11- Remove three extra columns as illustrated below
12- Now we want to fetch out the Title of movie out of the column that contains ranking, title, and year. As you see in screenshot below the separator between rank and title is a single dot (.).
13- Click on the Rank & Title column, and then click on Split Columns by Delimiter. in the "Split a Column by Delimiter" dialog box, select delimiter type as Custom, and type in the "." in the text box. then choose the split mode as "At the left most delimiter". the reason for choosing this option is that there might be more than single dot in this column’s value, because there might be a movie with a title that contains "." character.
14- After splitting you will see two columns named as Rank & title 1, and Rank & Title 2. the first one now contains only the rank, the second one contains Movie title and year. right click on the first column and rename it to Rank.

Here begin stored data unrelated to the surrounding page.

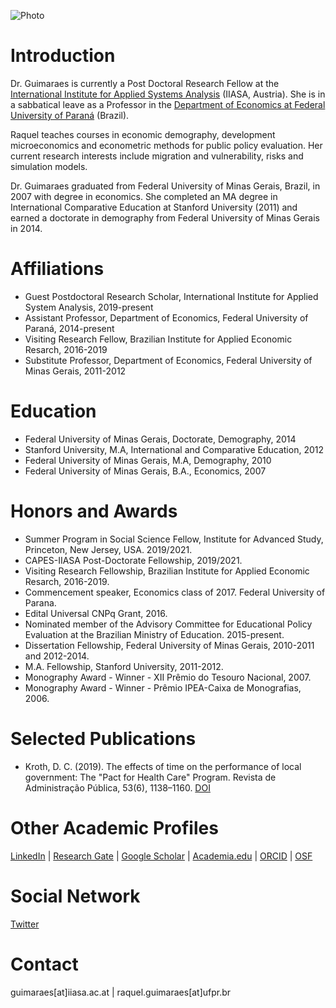 <!-- Global site tag (gtag.js) - Google Analytics -->
<script async src="https://www.googletagmanager.com/gtag/js?id=UA-61866064-2"></script>
<script>
  window.dataLayer = window.dataLayer || [];
  function gtag(){dataLayer.push(arguments);}
  gtag('js', new Date());
  gtag('config', 'UA-61866064-2');
</script>

![Photo](https://user-images.githubusercontent.com/10067360/72031868-16f32600-328e-11ea-8784-da63c0dda138.JPG?style=centerme)

<h1  id="introduction">Introduction</h1>

Dr. Guimaraes is currently a Post Doctoral Research Fellow at the [International Institute for Applied Systems Analysis](https://www.iiasa.ac.at/) (IIASA, Austria). She is in a sabbatical leave as a Professor in the [Department of Economics at Federal University of Paraná](http://www.sociaisaplicadas.ufpr.br/portal/depecon/) (Brazil).

Raquel teaches courses in economic demography, development microeconomics and econometric methods for public policy evaluation. Her current research interests include migration and vulnerability, risks and simulation models. 

Dr. Guimaraes graduated from Federal University of Minas Gerais, Brazil, in 2007 with degree in economics. She completed an MA degree in International Comparative Education at Stanford University (2011) and earned a doctorate in demography from Federal University of Minas Gerais in 2014. 

<h1  id="affiliations">Affiliations</h1>

- Guest Postdoctoral Research Scholar, International Institute for Applied System Analysis, 2019-present
- Assistant Professor, Department of Economics, Federal University of Paraná, 2014-present
- Visiting Research Fellow, Brazilian Institute for Applied Economic Resarch, 2016-2019
- Substitute Professor, Department of Economics, Federal University of Minas Gerais, 2011-2012

<h1  id="education">Education</h1>

- Federal University of Minas Gerais, Doctorate, Demography, 2014
- Stanford University, M.A, International and Comparative Education, 2012
- Federal University of Minas Gerais, M.A, Demography, 2010
- Federal University of Minas Gerais, B.A., Economics, 2007

<h1  id="honors-awards">Honors and Awards</h1>

- Summer Program in Social Science Fellow, Institute for Advanced Study, Princeton, New Jersey, USA. 2019/2021.
- CAPES-IIASA Post-Doctorate Fellowship, 2019/2021.
- Visiting Research Fellowship, Brazilian Institute for Applied Economic Resarch, 2016-2019.
- Commencement speaker, Economics class of 2017. Federal University of Parana.
- Edital Universal CNPq Grant, 2016.
- Nominated member of the Advisory Committee for Educational Policy Evaluation at the Brazilian Ministry of Education. 2015-present.
- Dissertation Fellowship, Federal University of Minas Gerais, 2010-2011 and 2012-2014.
- M.A. Fellowship, Stanford University, 2011-2012.
- Monography Award - Winner - XII Prêmio do Tesouro Nacional, 2007.
- Monography Award - Winner -  Prêmio IPEA-Caixa de Monografias, 2006.

<h1 id="publications">Selected Publications</h1>

- Kroth, D. C. (2019). The effects of time on the performance of local government: The "Pact for Health Care" Program. Revista de Administração Pública, 53(6), 1138–1160. [DOI](http://dx.doi.org/10.1590/0034-761220180440x)

<!-- Kroth, D. C., Guimaraes, R. (2018). The Efficiency of Primary Health Care Policy in Brazilian Municipalities: An Application of Pearl’s Structural Causal Model. Proceedings of the Population Association of America Annual Meeting, Denver, CO.

Guimaraes, R., Carvalho, J. C. (2018). Gender differentials in the effect of teacher attributes on student achievement: A case study for Brazil in 2015. 62nd Annual Meeting of the Comparative and International Education Society, Mexico City.

Guimaraes, R., Lima, M. C., Carvalho, J. C. (2018). "Money is not the only answer, but it makes a difference": Education Financing in Brazilian Municipalities and Quality Outcomes in the period 2011-2015. 62nd Annual Meeting of the Comparative and International Education Society, Mexico City.

Turra, C. M., Renteria, E., Guimaraes, R. (2016). The Effect of Changes in Educational Composition on Adult Female Mortality in Brazil. Research on Aging, 38(3), 283–298. [DOI](https://doi.org/10.1177/0164027515620245)

Guimaraes, R. (2014). Uncertainty in population projections: The state of the art. Revista Brasileira de Estudos Populacionais, 31(2), 277–290. [DOI](http://dx.doi.org/10.1590/S0102-30982014000200003)

Guimaraes, R. (2013). The future of higher education in BRIC countries: A demographic perspective. Revista Brasileira de Estudos de População, 30(2), 549–566. [DOI](http://dx.doi.org/10.1590/S0102-30982013000200011)

Rios-Neto, E., Guimaraes, R. (2013). The Educational Gradient of Low Fertility in Latin America. XXVII IUSSP International Population Conference Program.

Rios-Neto, E., Guimaraes, R. (2010). The demography of education in Brazil: Inequality of educational opportunities based on Grade Progression Probability (1986-2008). Vienna Yearbook of Population Research, 8, 283–312. [DOI](http://dx.doi.org/10.1553/populationyearbook2010s283) -->


<h1  id="other-profiles">Other Academic Profiles</h1>

[LinkedIn](https://www.linkedin.com/in/raquelrguima/) | 
[Research Gate](https://www.researchgate.net/profile/Raquel_Guimaraes5) | 
[Google Scholar](https://scholar.google.com/citations?user=4vTBbLYAAAAJ) | 
[Academia.edu](https://ufpr.academia.edu/raquelrguima) | 
[ORCID](https://orcid.org/0000-0003-1754-9238) | 
[OSF](osf.io/dzk93)

<h1  id="social-network">Social Network</h1>

[Twitter](https://twitter.com/raquelrguima)

<h1  id="contact">Contact</h1>

guimaraes[at]iiasa.ac.at | 
raquel.guimaraes[at]ufpr.br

15- Click on Rank & Title 2 column, and split it by delimiter. choose Custom delimiter, and type in "(" as the delimiter. then choose the split mode as "At the right most delimiter".
16- After applying split, "Rank & Title.2.1" column would show only the Title, and "Rank & Title.2.2" would show the year with an extra ")" character.

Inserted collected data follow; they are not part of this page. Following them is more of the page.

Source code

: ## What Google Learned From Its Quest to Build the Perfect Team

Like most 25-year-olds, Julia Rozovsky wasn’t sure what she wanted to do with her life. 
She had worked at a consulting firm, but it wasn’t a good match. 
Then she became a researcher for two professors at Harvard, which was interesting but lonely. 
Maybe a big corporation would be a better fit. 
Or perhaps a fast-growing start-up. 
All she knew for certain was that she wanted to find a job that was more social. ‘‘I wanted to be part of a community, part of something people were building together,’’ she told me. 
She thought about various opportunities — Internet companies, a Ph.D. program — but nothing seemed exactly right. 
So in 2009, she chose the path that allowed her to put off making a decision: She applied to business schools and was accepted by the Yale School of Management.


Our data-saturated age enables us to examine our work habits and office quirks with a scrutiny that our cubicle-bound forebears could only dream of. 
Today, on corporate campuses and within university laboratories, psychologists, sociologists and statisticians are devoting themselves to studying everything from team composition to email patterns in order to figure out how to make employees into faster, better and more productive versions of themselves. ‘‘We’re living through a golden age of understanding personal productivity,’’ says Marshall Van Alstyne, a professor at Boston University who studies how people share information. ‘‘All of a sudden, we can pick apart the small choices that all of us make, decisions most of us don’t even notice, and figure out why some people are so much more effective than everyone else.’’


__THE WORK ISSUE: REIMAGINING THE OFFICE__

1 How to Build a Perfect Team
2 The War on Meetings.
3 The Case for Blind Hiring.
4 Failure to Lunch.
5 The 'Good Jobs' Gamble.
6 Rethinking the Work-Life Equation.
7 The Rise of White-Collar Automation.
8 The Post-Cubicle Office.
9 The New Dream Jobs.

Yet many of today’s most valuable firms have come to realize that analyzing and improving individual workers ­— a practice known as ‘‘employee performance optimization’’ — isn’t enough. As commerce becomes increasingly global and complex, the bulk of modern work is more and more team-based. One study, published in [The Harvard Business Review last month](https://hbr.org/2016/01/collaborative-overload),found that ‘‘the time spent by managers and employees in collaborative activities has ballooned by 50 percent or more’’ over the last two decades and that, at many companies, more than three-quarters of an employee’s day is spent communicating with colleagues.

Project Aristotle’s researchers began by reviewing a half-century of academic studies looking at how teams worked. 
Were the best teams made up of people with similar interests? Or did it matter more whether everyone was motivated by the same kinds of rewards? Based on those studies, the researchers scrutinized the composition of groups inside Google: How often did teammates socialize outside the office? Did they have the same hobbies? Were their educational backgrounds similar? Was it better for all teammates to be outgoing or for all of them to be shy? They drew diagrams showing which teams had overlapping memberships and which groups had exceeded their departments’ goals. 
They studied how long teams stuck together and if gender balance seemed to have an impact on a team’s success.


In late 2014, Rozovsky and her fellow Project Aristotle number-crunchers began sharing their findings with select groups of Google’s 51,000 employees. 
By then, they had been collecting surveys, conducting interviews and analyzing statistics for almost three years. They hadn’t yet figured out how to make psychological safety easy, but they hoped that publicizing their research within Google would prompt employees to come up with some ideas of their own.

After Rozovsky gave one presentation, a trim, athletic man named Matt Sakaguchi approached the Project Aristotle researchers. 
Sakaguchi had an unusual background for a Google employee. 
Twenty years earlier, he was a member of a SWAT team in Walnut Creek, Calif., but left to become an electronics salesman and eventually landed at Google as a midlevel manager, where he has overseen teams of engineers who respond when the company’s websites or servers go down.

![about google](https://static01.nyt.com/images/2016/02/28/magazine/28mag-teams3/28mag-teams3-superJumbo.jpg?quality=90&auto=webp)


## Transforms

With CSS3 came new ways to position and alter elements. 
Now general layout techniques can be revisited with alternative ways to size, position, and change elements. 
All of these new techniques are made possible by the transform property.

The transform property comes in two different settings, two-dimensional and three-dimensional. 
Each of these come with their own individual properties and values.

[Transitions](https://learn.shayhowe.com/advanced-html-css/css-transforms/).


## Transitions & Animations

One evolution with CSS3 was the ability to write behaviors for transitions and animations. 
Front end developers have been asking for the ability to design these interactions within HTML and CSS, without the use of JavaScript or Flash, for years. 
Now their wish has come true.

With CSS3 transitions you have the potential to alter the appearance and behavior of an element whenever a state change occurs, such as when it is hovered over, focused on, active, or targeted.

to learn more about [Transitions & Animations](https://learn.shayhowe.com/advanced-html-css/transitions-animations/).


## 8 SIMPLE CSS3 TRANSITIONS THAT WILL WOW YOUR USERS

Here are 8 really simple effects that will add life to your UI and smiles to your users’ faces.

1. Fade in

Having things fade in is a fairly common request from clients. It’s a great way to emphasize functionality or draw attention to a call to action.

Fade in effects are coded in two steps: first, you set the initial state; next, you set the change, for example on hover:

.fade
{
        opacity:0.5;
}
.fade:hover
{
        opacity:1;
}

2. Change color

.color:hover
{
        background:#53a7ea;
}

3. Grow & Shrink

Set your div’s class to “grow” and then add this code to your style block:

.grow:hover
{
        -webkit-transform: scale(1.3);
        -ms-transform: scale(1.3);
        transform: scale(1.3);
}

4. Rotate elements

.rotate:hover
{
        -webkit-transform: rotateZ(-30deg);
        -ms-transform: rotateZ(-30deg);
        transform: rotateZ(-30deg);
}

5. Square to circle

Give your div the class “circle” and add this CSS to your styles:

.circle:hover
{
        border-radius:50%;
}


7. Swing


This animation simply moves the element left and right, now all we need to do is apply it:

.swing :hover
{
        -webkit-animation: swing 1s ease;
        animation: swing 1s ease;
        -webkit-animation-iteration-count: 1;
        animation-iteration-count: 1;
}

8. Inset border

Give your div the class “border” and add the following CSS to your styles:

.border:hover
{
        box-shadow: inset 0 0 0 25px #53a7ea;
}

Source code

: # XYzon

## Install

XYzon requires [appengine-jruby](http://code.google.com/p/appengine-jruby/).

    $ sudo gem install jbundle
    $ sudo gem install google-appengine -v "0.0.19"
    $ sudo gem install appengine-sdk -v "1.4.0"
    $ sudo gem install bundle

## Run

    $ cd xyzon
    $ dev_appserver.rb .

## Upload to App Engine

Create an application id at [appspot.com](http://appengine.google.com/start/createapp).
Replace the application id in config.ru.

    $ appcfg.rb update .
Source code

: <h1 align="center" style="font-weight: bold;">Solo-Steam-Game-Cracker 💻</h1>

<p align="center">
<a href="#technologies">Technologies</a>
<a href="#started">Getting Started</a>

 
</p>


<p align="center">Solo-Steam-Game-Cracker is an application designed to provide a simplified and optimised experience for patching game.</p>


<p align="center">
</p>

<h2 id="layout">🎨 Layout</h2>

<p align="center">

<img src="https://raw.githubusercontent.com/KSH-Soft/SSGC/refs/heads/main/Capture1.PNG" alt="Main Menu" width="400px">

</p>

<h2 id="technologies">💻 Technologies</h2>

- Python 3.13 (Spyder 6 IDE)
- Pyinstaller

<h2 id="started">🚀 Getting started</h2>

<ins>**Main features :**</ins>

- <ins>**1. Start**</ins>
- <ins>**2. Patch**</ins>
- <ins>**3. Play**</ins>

17- rename the "Rank & Title.2.1" column to Title.
18- Click on "Rank & Title.2.2" and then click on Replace Values, fill the Replace values dialog box as below screenshot illustrated
19- after replacing values you will see only the year value with no extra character in "Rank & Title.2.2" column, rename it to Year.
20- Right click on the Title column and under Transform select Trim. (this would remove extra spaces from the beginning and end of the values)
21- Right click on Year column and change its data type to Number as below screenshot shows;
22- Now we have our IMDB rating dataset transformed and ready to be loaded into the excel sheet. before loading that to the excel sheet note the Query Settings pane, and the Applied Steps section under that. Here you see a list of steps that we applied to the dataset. if you click on a step, you will see the output dataset for that step. if you want to remove a step from transformations you can simply click on delete icon in the left hand side of that item in list (Don’t do that for this example now)
23- Apply and close dataset to be loaded into excel sheet.
24- Go to Table Tools tab, and then go to Query tab, choose Merge, and configure Merge option as below screenshot shows.
25- After applying Merge you will see the result dataset loaded into Query Editor window. click on last column’s header, and choose only Rank and Worldwide gross from list of columns.
26- As the result you see that some records matched between two data sets, and you see also that not all the best user rated movies gained the highest worldwide gross sales.
This was a very basic sample of Power Query. In this sample you’ve learned how to work with Power Query, how to load data from online search and also a web url, you’ve learned how to apply transformations such as changing data type, splitting column, replacing values to a dataset. you’ve learned about Power Query Editor sections. In next blog posts I’ll dive more in the deep of Power Query and especially the "M" formula language.